As a final matter, Plaintiff's counsel moves for the reimbursement of $136, 517.03 in expenses incurred during the litigation, in addition to additional expenses that will be incurred through the conclusion of the action, not to exceed $2, 500. ( See R. 145, Not. of Errata.) As discussed above, district courts must exercise their discretion to "disallow particular expenses that are unreasonable whether because excessive in amount or because they should not have been incurred at all." Zabkowicz, 789 F.2d at 553 (quotation omitted). The costs requested by Plaintiff's counsel are reasonable, and they document them with a sufficient level of detail.
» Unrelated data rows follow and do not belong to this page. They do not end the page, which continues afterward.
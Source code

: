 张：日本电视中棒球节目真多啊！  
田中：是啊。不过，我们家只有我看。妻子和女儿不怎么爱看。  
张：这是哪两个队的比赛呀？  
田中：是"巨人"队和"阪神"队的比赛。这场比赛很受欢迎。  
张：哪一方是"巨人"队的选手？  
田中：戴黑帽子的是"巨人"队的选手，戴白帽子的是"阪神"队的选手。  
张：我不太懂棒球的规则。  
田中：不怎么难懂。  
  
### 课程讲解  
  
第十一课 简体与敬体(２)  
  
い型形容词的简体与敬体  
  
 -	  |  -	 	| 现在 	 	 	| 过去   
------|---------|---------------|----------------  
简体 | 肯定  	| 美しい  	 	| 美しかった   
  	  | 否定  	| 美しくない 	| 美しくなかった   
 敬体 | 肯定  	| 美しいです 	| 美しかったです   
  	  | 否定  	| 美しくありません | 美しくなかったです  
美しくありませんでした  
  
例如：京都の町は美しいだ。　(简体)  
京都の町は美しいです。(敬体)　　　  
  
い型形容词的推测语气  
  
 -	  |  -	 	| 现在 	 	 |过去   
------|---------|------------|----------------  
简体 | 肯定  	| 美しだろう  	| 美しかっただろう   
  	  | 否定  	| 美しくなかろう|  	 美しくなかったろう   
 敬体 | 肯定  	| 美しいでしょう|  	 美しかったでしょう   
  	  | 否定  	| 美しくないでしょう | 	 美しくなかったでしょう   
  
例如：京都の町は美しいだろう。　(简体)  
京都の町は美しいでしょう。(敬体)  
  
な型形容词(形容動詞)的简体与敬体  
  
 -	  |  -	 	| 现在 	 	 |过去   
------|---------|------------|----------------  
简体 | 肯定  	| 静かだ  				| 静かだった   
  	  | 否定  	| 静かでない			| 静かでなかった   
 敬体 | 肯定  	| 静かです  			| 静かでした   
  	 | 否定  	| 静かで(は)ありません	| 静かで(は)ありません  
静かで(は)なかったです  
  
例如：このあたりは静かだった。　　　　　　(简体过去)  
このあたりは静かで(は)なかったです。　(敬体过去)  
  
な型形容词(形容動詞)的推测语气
See Synthroid I, 264 F.3d at 722 ("If counsel submit bills with the level of detail that paying clients find satisfactory, a federal court should not require more.") Further, as Plaintiff notes, these expenses represent approximately 0.35 percent of the total class recovery, which is much less than the average percentage of expenses in class cases overall (4 percent) found by one empirical study. See Theodore Eisenberg & Geoffrey P. Miller, Attorney Fees in Class Action Settlements: An Empirical Study, 1 J. Empirical Legal Stud. 27, 70 (2004) (noting that "[c]osts and expenses... were, on average, 4 percent of the relief for the class"). Accordingly, the Court grants in full Plaintiff's counsel's request for the reimbursement of expenses.

CONCLUSION

For the foregoing reasons, the Court grants in part and denies in part Plaintiff's motions.